§ **What the task requires**
Beginning with the line below that contains "Si el usuario" and ending with the line that contains "es la 3.10.4.", copy every line exactly. Copy nothing else.

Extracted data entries
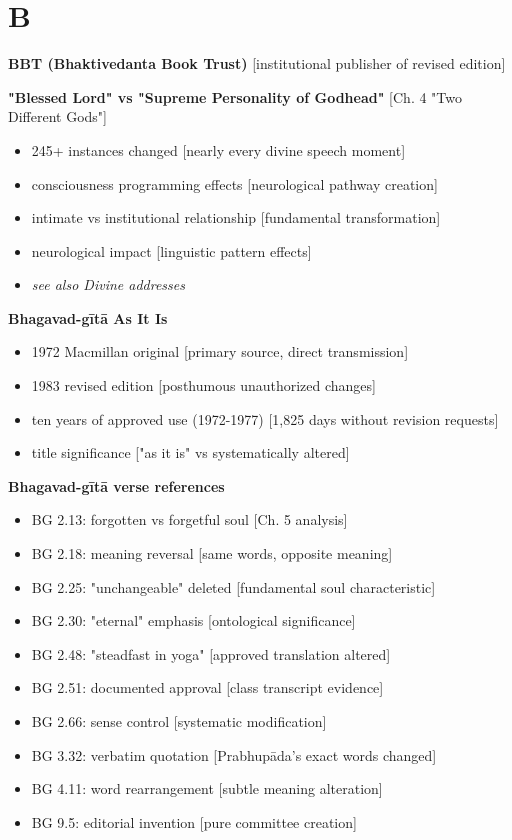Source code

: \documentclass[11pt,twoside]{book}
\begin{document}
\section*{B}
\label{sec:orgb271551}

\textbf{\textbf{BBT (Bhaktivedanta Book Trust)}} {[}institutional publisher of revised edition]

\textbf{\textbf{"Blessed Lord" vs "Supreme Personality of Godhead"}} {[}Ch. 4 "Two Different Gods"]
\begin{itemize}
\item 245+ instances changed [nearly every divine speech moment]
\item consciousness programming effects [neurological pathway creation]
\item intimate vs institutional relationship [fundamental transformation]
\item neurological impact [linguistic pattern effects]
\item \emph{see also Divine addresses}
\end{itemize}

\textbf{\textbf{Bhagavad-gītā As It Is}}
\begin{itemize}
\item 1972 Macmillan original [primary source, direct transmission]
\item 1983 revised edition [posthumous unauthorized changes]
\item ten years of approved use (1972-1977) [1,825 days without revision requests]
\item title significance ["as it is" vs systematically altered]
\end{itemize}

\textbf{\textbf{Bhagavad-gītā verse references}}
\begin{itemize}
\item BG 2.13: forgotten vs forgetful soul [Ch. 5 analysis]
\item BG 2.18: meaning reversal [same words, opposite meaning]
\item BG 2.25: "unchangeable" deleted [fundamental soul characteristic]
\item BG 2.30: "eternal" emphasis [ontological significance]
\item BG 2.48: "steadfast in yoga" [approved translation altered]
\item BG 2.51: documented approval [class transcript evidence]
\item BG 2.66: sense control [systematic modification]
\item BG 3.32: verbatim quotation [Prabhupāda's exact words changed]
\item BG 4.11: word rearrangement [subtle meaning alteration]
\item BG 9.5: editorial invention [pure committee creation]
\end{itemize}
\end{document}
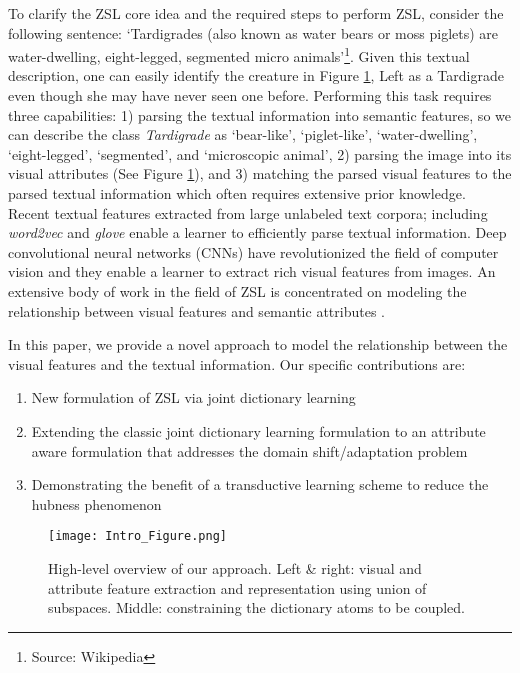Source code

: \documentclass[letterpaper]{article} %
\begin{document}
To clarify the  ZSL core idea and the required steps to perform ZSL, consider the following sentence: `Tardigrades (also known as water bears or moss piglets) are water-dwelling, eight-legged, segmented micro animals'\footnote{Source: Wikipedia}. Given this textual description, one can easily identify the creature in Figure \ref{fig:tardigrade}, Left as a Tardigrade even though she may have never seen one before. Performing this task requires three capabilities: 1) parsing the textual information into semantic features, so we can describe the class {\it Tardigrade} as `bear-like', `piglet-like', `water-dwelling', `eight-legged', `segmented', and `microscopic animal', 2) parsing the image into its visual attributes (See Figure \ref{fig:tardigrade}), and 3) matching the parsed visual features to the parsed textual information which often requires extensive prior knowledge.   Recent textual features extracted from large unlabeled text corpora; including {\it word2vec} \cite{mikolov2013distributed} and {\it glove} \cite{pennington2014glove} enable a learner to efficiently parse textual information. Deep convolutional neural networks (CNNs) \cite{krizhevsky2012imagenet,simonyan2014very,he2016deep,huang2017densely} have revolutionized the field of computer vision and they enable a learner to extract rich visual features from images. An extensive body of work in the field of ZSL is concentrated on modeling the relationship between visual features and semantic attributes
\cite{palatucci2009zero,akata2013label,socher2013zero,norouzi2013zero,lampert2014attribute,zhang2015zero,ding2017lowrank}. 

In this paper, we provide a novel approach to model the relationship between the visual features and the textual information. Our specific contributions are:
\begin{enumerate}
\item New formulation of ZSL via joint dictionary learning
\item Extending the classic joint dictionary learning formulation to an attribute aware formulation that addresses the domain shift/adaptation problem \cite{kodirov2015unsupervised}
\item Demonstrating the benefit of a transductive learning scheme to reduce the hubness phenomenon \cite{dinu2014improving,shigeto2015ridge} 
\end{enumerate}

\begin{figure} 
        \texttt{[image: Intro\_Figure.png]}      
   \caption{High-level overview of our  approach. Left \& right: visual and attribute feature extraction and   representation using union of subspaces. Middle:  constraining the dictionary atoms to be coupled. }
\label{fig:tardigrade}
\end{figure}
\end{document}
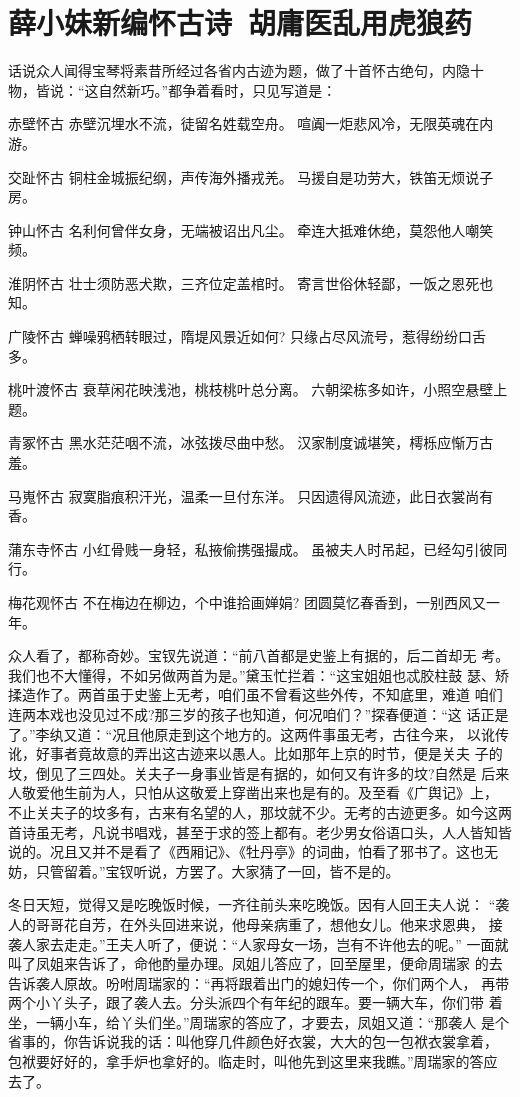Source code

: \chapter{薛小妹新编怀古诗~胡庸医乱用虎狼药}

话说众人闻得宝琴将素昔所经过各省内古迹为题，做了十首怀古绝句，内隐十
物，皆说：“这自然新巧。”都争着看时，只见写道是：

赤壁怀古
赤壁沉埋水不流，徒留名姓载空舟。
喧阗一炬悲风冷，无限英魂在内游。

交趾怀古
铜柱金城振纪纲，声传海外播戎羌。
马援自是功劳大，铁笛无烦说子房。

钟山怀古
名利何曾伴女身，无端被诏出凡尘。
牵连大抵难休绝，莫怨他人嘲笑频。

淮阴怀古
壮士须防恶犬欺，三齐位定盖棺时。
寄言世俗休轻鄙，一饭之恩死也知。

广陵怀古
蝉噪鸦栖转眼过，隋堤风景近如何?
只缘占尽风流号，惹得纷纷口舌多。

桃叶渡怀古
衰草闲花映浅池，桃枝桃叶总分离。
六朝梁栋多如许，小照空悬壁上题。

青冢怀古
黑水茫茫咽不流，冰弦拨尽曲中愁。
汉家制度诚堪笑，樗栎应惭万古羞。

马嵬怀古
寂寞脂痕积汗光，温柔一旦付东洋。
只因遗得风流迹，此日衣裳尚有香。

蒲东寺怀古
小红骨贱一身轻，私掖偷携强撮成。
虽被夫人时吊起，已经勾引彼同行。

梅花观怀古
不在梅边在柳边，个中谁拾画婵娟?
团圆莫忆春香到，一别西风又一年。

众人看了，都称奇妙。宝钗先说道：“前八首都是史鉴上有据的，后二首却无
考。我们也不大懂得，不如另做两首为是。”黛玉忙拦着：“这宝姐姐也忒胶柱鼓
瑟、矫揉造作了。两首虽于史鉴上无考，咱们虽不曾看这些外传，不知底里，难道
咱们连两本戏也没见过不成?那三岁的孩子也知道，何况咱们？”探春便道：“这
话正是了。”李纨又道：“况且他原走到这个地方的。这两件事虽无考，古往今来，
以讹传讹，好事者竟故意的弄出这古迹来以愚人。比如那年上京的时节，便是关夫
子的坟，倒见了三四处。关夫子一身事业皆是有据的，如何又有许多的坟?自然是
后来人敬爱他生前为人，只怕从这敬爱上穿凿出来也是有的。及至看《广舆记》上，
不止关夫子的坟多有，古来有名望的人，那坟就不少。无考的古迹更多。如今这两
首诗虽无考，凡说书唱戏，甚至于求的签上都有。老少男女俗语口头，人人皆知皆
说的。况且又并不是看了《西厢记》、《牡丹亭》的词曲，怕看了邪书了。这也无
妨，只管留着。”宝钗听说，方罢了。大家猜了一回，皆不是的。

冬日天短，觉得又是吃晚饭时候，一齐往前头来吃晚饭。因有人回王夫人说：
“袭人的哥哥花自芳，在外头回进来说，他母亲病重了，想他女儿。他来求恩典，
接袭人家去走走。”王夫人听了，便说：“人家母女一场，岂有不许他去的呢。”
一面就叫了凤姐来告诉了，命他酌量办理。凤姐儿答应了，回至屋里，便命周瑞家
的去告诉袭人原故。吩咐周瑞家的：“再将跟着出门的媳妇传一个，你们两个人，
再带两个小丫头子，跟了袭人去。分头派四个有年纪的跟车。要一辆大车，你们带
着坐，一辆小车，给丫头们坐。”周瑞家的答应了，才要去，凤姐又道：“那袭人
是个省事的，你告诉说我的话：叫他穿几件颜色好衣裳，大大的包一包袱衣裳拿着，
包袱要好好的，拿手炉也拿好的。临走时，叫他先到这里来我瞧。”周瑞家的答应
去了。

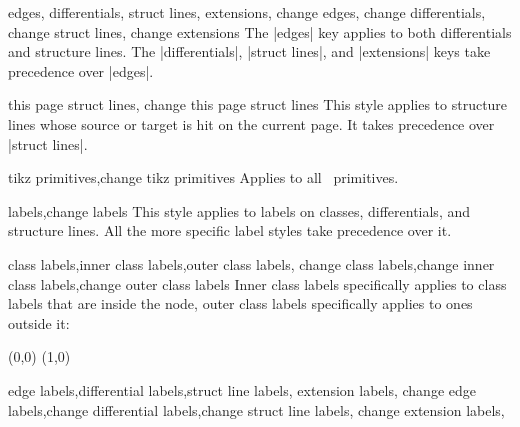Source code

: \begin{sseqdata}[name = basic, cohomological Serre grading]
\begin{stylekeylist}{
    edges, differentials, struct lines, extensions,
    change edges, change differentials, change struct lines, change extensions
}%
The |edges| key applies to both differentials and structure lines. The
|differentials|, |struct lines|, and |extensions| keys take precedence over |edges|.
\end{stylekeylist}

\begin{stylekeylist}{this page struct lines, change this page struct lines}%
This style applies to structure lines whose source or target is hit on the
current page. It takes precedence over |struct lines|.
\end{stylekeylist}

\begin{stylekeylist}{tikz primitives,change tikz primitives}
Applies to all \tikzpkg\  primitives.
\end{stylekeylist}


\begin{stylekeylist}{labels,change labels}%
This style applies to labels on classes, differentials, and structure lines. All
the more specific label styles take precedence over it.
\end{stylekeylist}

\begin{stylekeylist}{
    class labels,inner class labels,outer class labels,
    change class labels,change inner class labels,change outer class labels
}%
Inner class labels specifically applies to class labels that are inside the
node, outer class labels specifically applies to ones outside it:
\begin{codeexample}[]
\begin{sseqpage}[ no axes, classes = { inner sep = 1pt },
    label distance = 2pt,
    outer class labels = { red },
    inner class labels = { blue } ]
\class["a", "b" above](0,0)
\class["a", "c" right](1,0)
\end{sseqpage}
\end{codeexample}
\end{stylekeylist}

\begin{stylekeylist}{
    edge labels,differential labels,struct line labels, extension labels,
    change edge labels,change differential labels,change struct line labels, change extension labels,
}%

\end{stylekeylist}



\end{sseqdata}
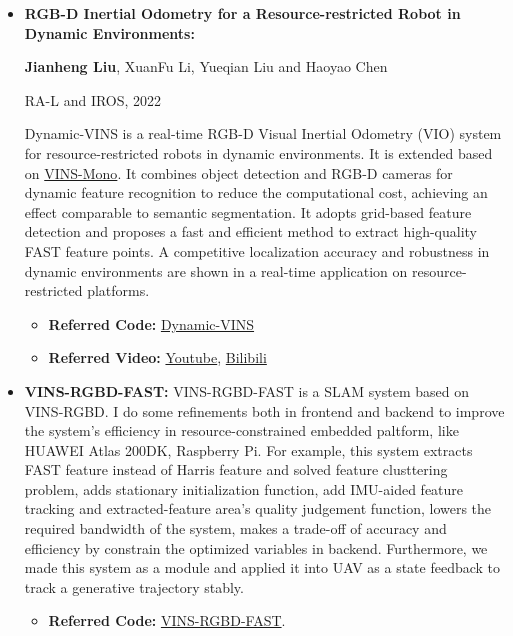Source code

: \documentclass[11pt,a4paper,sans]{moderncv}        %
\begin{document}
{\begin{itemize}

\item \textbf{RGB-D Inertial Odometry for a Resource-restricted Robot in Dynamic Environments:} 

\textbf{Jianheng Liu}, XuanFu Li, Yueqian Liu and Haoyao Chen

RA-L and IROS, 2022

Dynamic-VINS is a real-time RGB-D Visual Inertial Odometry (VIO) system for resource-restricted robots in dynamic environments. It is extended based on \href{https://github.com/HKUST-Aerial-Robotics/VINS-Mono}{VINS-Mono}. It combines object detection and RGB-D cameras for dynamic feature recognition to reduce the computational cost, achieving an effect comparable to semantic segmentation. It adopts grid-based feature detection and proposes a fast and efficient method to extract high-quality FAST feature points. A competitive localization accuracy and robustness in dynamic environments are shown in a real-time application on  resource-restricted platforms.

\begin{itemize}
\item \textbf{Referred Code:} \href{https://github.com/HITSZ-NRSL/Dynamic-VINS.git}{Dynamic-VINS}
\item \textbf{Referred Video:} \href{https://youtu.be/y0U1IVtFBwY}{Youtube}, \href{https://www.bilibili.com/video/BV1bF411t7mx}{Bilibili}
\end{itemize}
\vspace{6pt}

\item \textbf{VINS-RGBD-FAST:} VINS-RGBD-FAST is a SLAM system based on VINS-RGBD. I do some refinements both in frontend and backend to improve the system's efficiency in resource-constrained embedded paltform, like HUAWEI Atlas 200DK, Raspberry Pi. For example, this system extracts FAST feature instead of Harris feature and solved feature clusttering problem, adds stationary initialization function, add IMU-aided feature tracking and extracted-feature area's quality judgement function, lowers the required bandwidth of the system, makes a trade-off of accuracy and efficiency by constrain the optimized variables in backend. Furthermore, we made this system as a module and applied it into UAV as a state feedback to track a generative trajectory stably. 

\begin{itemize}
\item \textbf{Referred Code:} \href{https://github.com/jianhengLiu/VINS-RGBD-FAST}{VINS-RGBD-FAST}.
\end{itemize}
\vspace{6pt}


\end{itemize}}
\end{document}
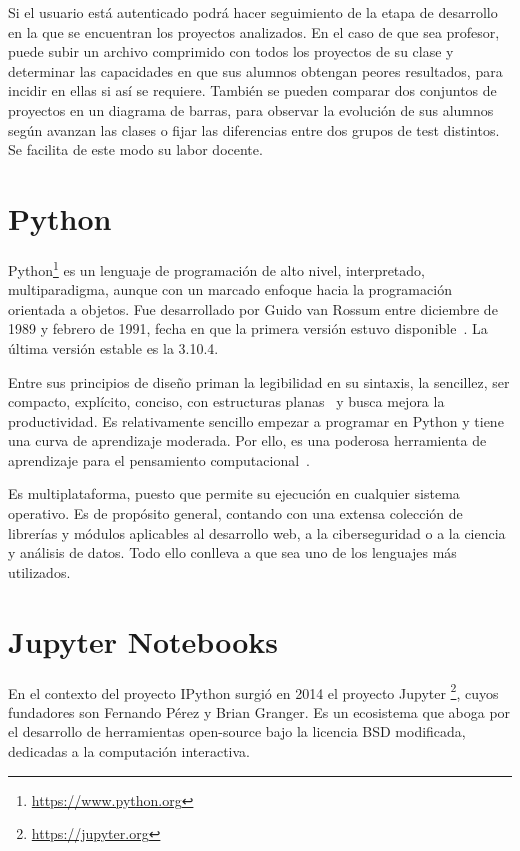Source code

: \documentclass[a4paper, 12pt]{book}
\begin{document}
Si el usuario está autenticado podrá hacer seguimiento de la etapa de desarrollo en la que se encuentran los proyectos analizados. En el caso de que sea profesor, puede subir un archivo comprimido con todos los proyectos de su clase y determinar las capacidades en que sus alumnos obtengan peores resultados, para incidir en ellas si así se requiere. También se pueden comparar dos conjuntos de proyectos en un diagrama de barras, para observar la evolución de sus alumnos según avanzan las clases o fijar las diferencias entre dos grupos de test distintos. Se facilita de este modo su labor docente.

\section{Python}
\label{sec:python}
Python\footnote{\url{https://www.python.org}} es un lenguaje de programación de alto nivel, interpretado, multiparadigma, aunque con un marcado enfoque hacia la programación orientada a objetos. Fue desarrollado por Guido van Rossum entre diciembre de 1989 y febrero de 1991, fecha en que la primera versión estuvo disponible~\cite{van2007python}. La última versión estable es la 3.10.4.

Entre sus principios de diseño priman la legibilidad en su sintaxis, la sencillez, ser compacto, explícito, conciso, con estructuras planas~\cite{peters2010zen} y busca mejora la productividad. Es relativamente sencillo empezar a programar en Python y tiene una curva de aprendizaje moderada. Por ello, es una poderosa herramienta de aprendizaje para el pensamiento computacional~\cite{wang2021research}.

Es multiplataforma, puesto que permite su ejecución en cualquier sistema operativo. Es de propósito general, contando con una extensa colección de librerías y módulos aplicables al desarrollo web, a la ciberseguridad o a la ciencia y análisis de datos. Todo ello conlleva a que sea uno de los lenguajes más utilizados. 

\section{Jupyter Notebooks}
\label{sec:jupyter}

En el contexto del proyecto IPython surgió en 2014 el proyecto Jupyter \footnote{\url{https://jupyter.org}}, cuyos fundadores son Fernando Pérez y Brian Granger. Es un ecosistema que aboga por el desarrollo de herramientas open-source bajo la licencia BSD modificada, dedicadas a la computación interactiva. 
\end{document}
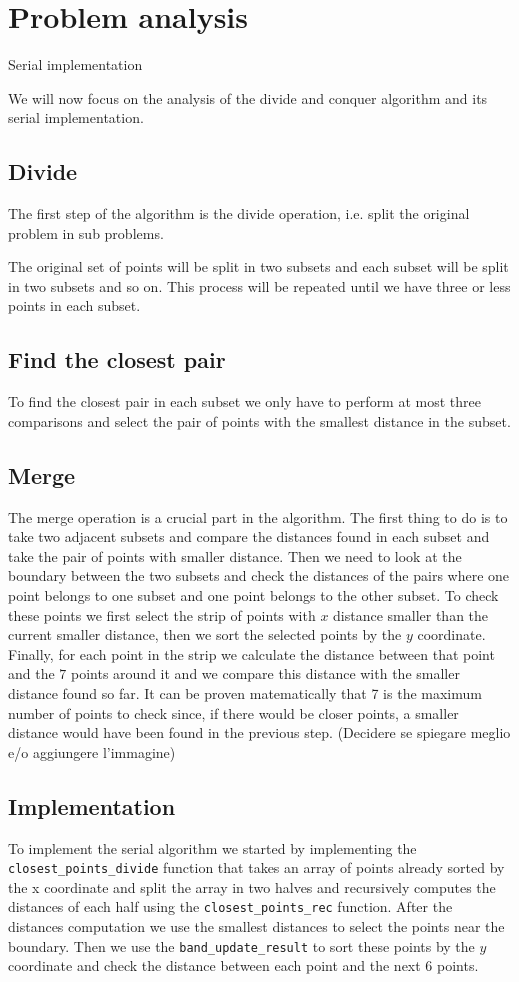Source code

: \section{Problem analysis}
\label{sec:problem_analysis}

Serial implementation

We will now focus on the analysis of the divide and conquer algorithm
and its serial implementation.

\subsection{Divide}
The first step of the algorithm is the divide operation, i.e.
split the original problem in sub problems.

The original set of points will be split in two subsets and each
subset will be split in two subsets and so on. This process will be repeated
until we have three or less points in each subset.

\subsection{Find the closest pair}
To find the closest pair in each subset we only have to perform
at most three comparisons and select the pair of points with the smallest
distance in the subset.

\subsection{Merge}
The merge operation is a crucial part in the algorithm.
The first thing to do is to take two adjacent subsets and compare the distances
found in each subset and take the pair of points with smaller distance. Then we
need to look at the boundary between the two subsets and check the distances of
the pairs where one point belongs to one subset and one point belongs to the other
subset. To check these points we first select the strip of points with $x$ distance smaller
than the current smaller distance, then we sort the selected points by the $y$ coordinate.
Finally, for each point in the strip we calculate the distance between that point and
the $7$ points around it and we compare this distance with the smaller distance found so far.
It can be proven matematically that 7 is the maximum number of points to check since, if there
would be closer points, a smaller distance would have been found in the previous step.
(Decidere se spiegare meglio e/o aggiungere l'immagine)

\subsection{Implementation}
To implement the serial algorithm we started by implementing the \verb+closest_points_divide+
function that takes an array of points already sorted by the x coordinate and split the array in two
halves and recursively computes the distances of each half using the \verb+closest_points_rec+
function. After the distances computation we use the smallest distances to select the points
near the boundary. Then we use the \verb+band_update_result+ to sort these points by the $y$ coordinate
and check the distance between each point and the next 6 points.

§ **Exercise output**
Si el usuario está autenticado podrá hacer seguimiento de la etapa de desarrollo en la que se encuentran los proyectos analizados. En el caso de que sea profesor, puede subir un archivo comprimido con todos los proyectos de su clase y determinar las capacidades en que sus alumnos obtengan peores resultados, para incidir en ellas si así se requiere. También se pueden comparar dos conjuntos de proyectos en un diagrama de barras, para observar la evolución de sus alumnos según avanzan las clases o fijar las diferencias entre dos grupos de test distintos. Se facilita de este modo su labor docente.

\section{Python}
\label{sec:python}
Python\footnote{\url{https://www.python.org}} es un lenguaje de programación de alto nivel, interpretado, multiparadigma, aunque con un marcado enfoque hacia la programación orientada a objetos. Fue desarrollado por Guido van Rossum entre diciembre de 1989 y febrero de 1991, fecha en que la primera versión estuvo disponible~\cite{van2007python}. La última versión estable es la 3.10.4.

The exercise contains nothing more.